[Dataset records]
* * *

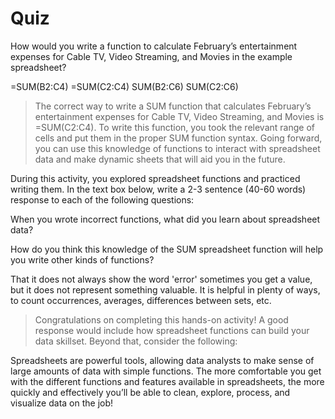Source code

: # Quiz
How would you write a function to calculate February’s entertainment expenses for Cable TV, Video Streaming, and Movies in the example spreadsheet?

=SUM(B2:C4)
=SUM(C2:C4)
SUM(B2:C6)
SUM(C2:C6)

> The correct way to write a SUM function that calculates February’s entertainment expenses for Cable TV, Video Streaming, and Movies is =SUM(C2:C4). To write this function, you took the relevant range of cells and put them in the proper SUM function syntax. Going forward, you can use this knowledge of functions to interact with spreadsheet data and make dynamic sheets that will aid you in the future.


During this activity, you explored spreadsheet functions and practiced writing them. In the text box below, write a 2-3 sentence (40-60 words) response to each of the following questions:

When you wrote incorrect functions, what did you learn about spreadsheet data?

How do you think this knowledge of the SUM spreadsheet function will help you write other kinds of functions?

That it does not always show the word 'error' sometimes you get a value, but it does not represent something valuable.
It is helpful in plenty of ways, to count occurrences, averages, differences between sets, etc.
 
> Congratulations on completing this hands-on activity! A good response would include how spreadsheet functions can build your data skillset. Beyond that, consider the following:

Spreadsheets are powerful tools, allowing data analysts to make sense of large amounts of data with simple functions. The more comfortable you get with the different functions and features available in spreadsheets, the more quickly and effectively you’ll be able to clean, explore, process, and visualize data on the job!

 

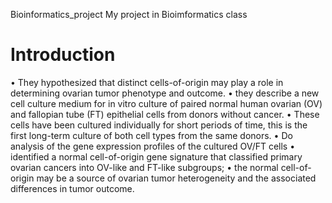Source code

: Bioinformatics_project
My project in Bioimformatics class

# Introduction
•	They hypothesized that distinct cells-of-origin may play a role in determining ovarian tumor phenotype and outcome. 
•	they describe a new cell culture medium for in vitro culture of paired normal human ovarian (OV) and fallopian tube (FT)    epithelial cells from donors without cancer. 
•	These cells have been cultured individually for short periods of time, this is the first long-term culture of both cell types from the same donors. 
•	Do analysis of the gene expression profiles of the cultured OV/FT cells 
•	identified a normal cell-of-origin gene signature that classified primary ovarian cancers into OV-like and FT-like subgroups; 
•	the normal cell-of-origin may be a source of ovarian tumor heterogeneity and the associated differences in tumor outcome.

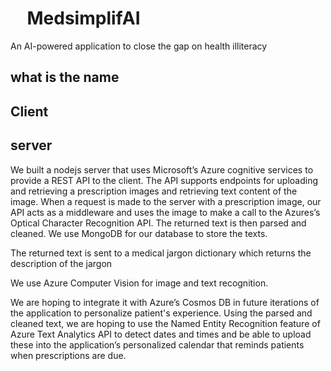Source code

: &nbsp;&nbsp;&nbsp;&nbsp;MedsimplifAI
=================================================
An AI-powered application to close the gap on health illiteracy

what is the name
-----------------
Client
------

server
------
We built a nodejs server that uses Microsoft’s Azure cognitive services to provide a REST API to the client. The API supports endpoints for uploading and retrieving a prescription images and retrieving text content of the image. When a request is made to the server with a prescription image, our API acts as a middleware and uses the image to make a call to the Azures’s Optical Character Recognition API. The returned text is then parsed and cleaned. We use MongoDB for our database to store the texts.

The returned text is sent to a medical jargon dictionary which returns the description of the jargon

We use  Azure Computer Vision for image and text recognition. 

We are hoping to integrate it with Azure’s Cosmos DB in future iterations of the application to personalize patient's experience. Using the parsed and cleaned text, we are hoping to use the Named Entity Recognition feature of  Azure Text Analytics API to detect dates and times and be able to upload these into the application’s personalized calendar that reminds patients when prescriptions are due.

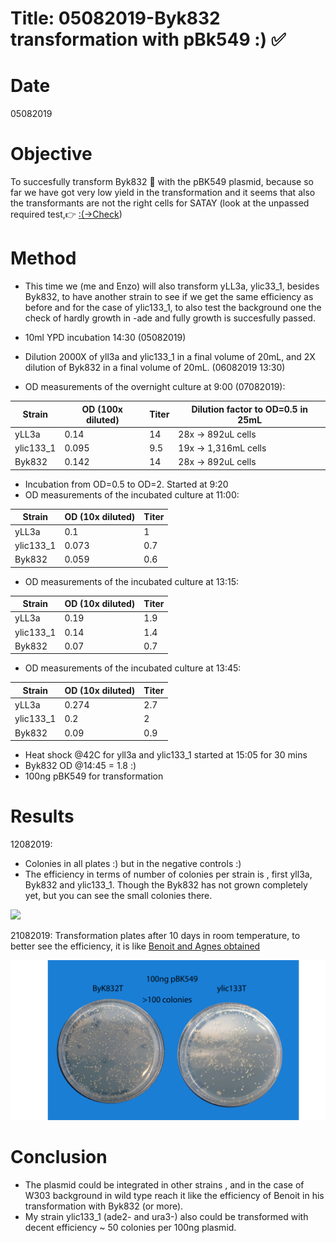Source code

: # Title: 05082019-Byk832 transformation with pBk549 :) :white_check_mark:

# Date
05082019

# Objective

To succesfully transform Byk832 :pray: with the pBK549 plasmid, because so far we have got very low yield in the transformation and it seems that also the transformants are not the right cells for SATAY (look at the unpassed required test,:point_right: [:(->Check](../2019-07/2019-07-31-Extra-checking-steps-SATAY-Byk832T.md))

# Method

- This time we (me and Enzo) will also transform yLL3a, ylic33_1, besides Byk832, to have another strain to see if we get the same efficiency as before and for the case of ylic133_1, to also test the background one the check of hardly growth in -ade and fully growth  is succesfully passed.

- 10ml YPD incubation 14:30 (05082019)
- Dilution 2000X of yll3a and ylic133_1 in a final volume of 20mL, and 2X dilution of Byk832 in a final volume of 20mL. (06082019 13:30)
- OD measurements of the overnight culture at 9:00 (07082019):

| Strain  | OD (100x diluted) | Titer| Dilution factor to OD=0.5 in 25mL|
|---|---|---|---|
|yLL3a   | 0.14 | 14| 28x -> 892uL cells|
|ylic133_1  | 0.095 |9.5| 19x -> 1,316mL cells|
|Byk832  | 0.142 |14| 28x -> 892uL cells|

- Incubation from OD=0.5 to OD=2. Started at 9:20
- OD measurements of the incubated culture at 11:00:

| Strain  | OD (10x diluted) | Titer|
|---|---|---|
|yLL3a   | 0.1 | 1|
|ylic133_1  | 0.073 |0.7|
|Byk832  | 0.059 |0.6|
- OD measurements of the incubated culture at 13:15:

| Strain  | OD (10x diluted) | Titer|
|---|---|---|
|yLL3a   | 0.19 | 1.9|
|ylic133_1  | 0.14 |1.4|
|Byk832  | 0.07 |0.7|
- OD measurements of the incubated culture at 13:45:

| Strain  | OD (10x diluted) | Titer|
|---|---|---|
|yLL3a   | 0.274 | 2.7|
|ylic133_1  | 0.2 |2|
|Byk832  | 0.09 |0.9|

- Heat shock @42C for yll3a and ylic133_1 started at 15:05 for 30 mins
- Byk832 OD @14:45 = 1.8 :)
- 100ng pBK549 for transformation
# Results

12082019:

- Colonies in all plates :) but  in the negative controls :)
- The efficiency in terms of number of colonies per strain is , first yll3a, Byk832 and ylic133_1. Though the Byk832 has not grown completely yet, but you can see the small colonies there.

![](../images/12082019-Byk832-ylic133-yll3a+pBk549-colonies.png)

21082019:  Transformation plates after 10 days in room temperature, to better see the efficiency, it is like [Benoit and Agnes obtained](../2019-07/2019-07-10_Byk832-transformation-pBk549.md) 

![](../images/Byk832T-ylic133T-21082019-colonies.png)

# Conclusion
- The plasmid could be integrated in other strains , and in the case of W303 background in wild type reach it like the efficiency of Benoit in his transformation with Byk832 (or more).
- My strain ylic133_1 (ade2- and ura3-) also could be transformed with decent efficiency ~ 50 colonies per 100ng plasmid.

* * *

## YOUR TASK:
Report how many lines in these entries contain "have". Answer with the number only.

## SOLVED PROBLEM:
3